- Records:

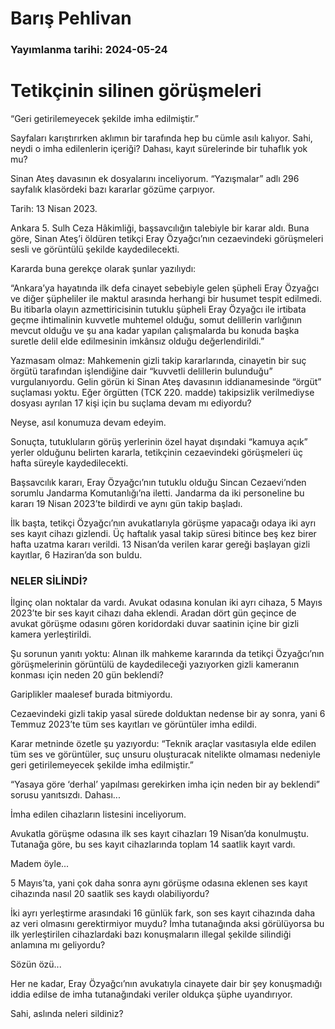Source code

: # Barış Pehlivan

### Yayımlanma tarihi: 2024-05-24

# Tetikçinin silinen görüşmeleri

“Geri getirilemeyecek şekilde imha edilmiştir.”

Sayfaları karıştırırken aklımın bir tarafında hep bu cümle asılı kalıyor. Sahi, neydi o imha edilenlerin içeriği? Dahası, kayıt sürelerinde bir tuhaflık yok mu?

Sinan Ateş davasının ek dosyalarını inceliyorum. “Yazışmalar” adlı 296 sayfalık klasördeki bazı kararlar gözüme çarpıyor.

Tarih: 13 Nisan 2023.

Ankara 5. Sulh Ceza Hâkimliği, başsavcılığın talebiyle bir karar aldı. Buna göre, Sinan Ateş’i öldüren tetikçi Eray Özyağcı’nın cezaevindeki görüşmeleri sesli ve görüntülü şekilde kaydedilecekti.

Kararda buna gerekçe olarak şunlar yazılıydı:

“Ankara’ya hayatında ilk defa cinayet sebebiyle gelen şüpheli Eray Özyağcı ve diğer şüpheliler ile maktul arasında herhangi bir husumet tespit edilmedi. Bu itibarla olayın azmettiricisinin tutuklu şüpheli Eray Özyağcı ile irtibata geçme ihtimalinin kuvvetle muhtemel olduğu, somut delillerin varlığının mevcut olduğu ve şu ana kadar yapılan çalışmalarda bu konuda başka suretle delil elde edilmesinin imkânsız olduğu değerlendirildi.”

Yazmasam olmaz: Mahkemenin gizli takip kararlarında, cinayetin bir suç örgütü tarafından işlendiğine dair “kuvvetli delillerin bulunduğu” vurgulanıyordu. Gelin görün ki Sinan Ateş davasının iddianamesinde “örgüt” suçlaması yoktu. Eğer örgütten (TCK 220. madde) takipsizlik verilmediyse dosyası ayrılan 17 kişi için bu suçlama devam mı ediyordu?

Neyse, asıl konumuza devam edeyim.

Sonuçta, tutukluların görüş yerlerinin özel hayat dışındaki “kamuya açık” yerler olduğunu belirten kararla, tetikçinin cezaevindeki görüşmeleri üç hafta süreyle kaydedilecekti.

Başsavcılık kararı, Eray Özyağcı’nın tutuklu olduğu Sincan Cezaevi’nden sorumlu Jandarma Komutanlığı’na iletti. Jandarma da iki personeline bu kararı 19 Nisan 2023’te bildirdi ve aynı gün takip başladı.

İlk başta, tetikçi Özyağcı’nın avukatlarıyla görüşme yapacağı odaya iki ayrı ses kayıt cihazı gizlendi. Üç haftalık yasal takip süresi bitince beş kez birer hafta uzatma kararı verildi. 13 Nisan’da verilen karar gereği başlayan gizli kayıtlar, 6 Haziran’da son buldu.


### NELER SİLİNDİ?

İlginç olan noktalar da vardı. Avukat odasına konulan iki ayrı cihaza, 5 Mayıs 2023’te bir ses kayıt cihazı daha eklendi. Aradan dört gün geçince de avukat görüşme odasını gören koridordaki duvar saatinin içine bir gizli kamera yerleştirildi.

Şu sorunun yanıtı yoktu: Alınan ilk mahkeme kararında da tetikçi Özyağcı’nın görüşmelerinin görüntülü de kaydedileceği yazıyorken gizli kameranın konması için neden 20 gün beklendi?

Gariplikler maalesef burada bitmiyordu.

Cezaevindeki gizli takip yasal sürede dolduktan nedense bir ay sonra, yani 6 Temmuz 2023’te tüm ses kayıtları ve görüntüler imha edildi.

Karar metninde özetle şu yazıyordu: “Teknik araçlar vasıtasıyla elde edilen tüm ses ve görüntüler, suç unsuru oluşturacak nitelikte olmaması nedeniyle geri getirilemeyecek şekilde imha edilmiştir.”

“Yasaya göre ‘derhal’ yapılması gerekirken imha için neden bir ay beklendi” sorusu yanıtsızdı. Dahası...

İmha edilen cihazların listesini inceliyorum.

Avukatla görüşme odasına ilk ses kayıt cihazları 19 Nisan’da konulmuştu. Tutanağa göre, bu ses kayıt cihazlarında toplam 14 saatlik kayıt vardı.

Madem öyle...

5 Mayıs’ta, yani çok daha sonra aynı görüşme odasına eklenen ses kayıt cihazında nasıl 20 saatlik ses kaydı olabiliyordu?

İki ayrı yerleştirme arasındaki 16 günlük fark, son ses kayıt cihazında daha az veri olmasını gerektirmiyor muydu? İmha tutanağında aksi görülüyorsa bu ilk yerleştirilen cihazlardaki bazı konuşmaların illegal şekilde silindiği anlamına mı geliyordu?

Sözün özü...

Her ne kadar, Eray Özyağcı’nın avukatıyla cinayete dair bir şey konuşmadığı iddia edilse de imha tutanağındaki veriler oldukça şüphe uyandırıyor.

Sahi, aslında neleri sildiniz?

- Work instructions: Output the listing exactly. Leave out any image.

- Expected output:
Source code

: # Barış Pehlivan

### Yayımlanma tarihi: 2024-05-24

# Tetikçinin silinen görüşmeleri

“Geri getirilemeyecek şekilde imha edilmiştir.”

Sayfaları karıştırırken aklımın bir tarafında hep bu cümle asılı kalıyor. Sahi, neydi o imha edilenlerin içeriği? Dahası, kayıt sürelerinde bir tuhaflık yok mu?

Sinan Ateş davasının ek dosyalarını inceliyorum. “Yazışmalar” adlı 296 sayfalık klasördeki bazı kararlar gözüme çarpıyor.

Tarih: 13 Nisan 2023.

Ankara 5. Sulh Ceza Hâkimliği, başsavcılığın talebiyle bir karar aldı. Buna göre, Sinan Ateş’i öldüren tetikçi Eray Özyağcı’nın cezaevindeki görüşmeleri sesli ve görüntülü şekilde kaydedilecekti.

Kararda buna gerekçe olarak şunlar yazılıydı:

“Ankara’ya hayatında ilk defa cinayet sebebiyle gelen şüpheli Eray Özyağcı ve diğer şüpheliler ile maktul arasında herhangi bir husumet tespit edilmedi. Bu itibarla olayın azmettiricisinin tutuklu şüpheli Eray Özyağcı ile irtibata geçme ihtimalinin kuvvetle muhtemel olduğu, somut delillerin varlığının mevcut olduğu ve şu ana kadar yapılan çalışmalarda bu konuda başka suretle delil elde edilmesinin imkânsız olduğu değerlendirildi.”

Yazmasam olmaz: Mahkemenin gizli takip kararlarında, cinayetin bir suç örgütü tarafından işlendiğine dair “kuvvetli delillerin bulunduğu” vurgulanıyordu. Gelin görün ki Sinan Ateş davasının iddianamesinde “örgüt” suçlaması yoktu. Eğer örgütten (TCK 220. madde) takipsizlik verilmediyse dosyası ayrılan 17 kişi için bu suçlama devam mı ediyordu?

Neyse, asıl konumuza devam edeyim.

Sonuçta, tutukluların görüş yerlerinin özel hayat dışındaki “kamuya açık” yerler olduğunu belirten kararla, tetikçinin cezaevindeki görüşmeleri üç hafta süreyle kaydedilecekti.

Başsavcılık kararı, Eray Özyağcı’nın tutuklu olduğu Sincan Cezaevi’nden sorumlu Jandarma Komutanlığı’na iletti. Jandarma da iki personeline bu kararı 19 Nisan 2023’te bildirdi ve aynı gün takip başladı.

İlk başta, tetikçi Özyağcı’nın avukatlarıyla görüşme yapacağı odaya iki ayrı ses kayıt cihazı gizlendi. Üç haftalık yasal takip süresi bitince beş kez birer hafta uzatma kararı verildi. 13 Nisan’da verilen karar gereği başlayan gizli kayıtlar, 6 Haziran’da son buldu.


### NELER SİLİNDİ?

İlginç olan noktalar da vardı. Avukat odasına konulan iki ayrı cihaza, 5 Mayıs 2023’te bir ses kayıt cihazı daha eklendi. Aradan dört gün geçince de avukat görüşme odasını gören koridordaki duvar saatinin içine bir gizli kamera yerleştirildi.

Şu sorunun yanıtı yoktu: Alınan ilk mahkeme kararında da tetikçi Özyağcı’nın görüşmelerinin görüntülü de kaydedileceği yazıyorken gizli kameranın konması için neden 20 gün beklendi?

Gariplikler maalesef burada bitmiyordu.

Cezaevindeki gizli takip yasal sürede dolduktan nedense bir ay sonra, yani 6 Temmuz 2023’te tüm ses kayıtları ve görüntüler imha edildi.

Karar metninde özetle şu yazıyordu: “Teknik araçlar vasıtasıyla elde edilen tüm ses ve görüntüler, suç unsuru oluşturacak nitelikte olmaması nedeniyle geri getirilemeyecek şekilde imha edilmiştir.”

“Yasaya göre ‘derhal’ yapılması gerekirken imha için neden bir ay beklendi” sorusu yanıtsızdı. Dahası...

İmha edilen cihazların listesini inceliyorum.

Avukatla görüşme odasına ilk ses kayıt cihazları 19 Nisan’da konulmuştu. Tutanağa göre, bu ses kayıt cihazlarında toplam 14 saatlik kayıt vardı.

Madem öyle...

5 Mayıs’ta, yani çok daha sonra aynı görüşme odasına eklenen ses kayıt cihazında nasıl 20 saatlik ses kaydı olabiliyordu?

İki ayrı yerleştirme arasındaki 16 günlük fark, son ses kayıt cihazında daha az veri olmasını gerektirmiyor muydu? İmha tutanağında aksi görülüyorsa bu ilk yerleştirilen cihazlardaki bazı konuşmaların illegal şekilde silindiği anlamına mı geliyordu?

Sözün özü...

Her ne kadar, Eray Özyağcı’nın avukatıyla cinayete dair bir şey konuşmadığı iddia edilse de imha tutanağındaki veriler oldukça şüphe uyandırıyor.

Sahi, aslında neleri sildiniz?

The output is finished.